U.S. Pat. No. 6,785,496 and U.S. Patent Application Publication No. 2005/0013601 to Ide et al. disclose a distance-measuring device having an AF area sensor that includes an image pick up element formed on a semiconductor substrate for receiving two images having a parallax between them and a photo reception signal processing circuit formed on the semiconductor substrate for processing signals corresponding to light received by the image pick up element. On the basis of sensor data obtained by integration executed in the AF area sensor in an outline detection mode, the distance-measuring device detects a main subject in a photography screen, sets a distance-measuring area including the main subject, and measures the distance to the main subject.

U.S. Patent Application Publication No. 2002/0114015 to Fujii et al. discloses an AF control portion of a digital camera having a histogram generating circuit that generates a histogram of widths of edges in an AF area and a noise eliminating portion that eliminates noise components from the histogram. A histogram evaluating portion calculates an evaluation value indicative of the degree of achieving focus from the histogram and a contrast calculating circuit calculates contrast in the AF area.

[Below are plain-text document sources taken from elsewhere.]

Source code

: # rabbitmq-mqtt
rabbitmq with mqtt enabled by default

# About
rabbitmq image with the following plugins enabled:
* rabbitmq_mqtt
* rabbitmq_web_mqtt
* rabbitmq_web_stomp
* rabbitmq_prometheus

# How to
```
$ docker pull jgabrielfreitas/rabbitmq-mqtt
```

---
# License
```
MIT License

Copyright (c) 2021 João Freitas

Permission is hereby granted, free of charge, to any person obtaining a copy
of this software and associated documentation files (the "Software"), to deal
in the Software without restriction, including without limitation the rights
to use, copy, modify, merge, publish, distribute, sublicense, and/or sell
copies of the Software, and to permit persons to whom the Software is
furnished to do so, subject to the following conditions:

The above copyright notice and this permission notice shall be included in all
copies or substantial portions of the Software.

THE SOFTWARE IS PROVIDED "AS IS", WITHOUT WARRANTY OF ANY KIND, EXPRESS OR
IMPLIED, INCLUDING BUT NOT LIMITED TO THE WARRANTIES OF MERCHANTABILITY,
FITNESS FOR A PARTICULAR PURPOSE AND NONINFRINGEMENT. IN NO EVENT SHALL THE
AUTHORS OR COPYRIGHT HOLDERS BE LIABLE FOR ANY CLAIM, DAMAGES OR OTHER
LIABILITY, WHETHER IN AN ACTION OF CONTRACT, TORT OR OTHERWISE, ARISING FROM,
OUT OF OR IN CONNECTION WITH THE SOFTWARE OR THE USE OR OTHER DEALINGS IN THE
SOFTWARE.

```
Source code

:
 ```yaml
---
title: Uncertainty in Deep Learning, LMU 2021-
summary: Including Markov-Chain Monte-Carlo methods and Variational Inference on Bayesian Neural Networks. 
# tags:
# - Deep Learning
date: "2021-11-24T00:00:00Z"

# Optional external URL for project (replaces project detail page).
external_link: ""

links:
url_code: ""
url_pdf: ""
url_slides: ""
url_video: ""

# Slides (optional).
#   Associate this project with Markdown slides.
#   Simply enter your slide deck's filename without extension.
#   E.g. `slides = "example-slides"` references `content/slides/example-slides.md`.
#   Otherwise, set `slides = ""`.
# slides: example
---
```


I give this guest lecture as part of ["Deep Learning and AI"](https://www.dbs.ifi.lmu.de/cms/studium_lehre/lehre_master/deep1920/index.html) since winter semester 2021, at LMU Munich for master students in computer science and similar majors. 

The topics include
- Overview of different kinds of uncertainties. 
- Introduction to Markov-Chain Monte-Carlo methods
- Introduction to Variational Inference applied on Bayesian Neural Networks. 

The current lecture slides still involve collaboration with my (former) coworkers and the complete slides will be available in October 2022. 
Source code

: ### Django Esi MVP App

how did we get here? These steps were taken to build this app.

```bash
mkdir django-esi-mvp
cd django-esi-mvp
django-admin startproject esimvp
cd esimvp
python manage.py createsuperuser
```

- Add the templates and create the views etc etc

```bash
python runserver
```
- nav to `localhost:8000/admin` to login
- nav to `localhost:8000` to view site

A driving direction determining portion determines the required driving direction of the focusing lens to achieve using the contrast. A driving amount determining portion positions the focusing lens to an in-focus position using the evaluation value of the histogram and the contrast.

U.S. Patent Application Publication No. 2003/0118245 to Yaroslavsky discloses an apparatus and method of automatically focusing an imaging system employing one or both of an edge detection approach and an image comparison approach. The edge detection approach comprises computing an edge density for each image of a set of images of the object, and selecting the focus position that corresponds to the image of the set having the greatest computed edge density as the optimum focus position. The image comparison approach comprises adjusting the focus position based on the difference between focus positions for a reference image and a closely matched image of a typical object.

U.S. Patent Application Publication No. 2006/0029284 to Stewart discloses a method of determining a focus measure from an image. During the method, one or more edges in the image is detected by processing the image with one or more first order edge detection kernels adapted to reject edge phasing effects. A first strength measure of each of the edges and the contrast of each of the edges are determined. The first strength measure of each of the edges is normalized by the contrast of each of the edges to obtain a second strength measure of each of the edges. One or more of the edges from the image is selected in accordance with the second strength measure and the focus measure is calculated using the second strength measure of the selected edges.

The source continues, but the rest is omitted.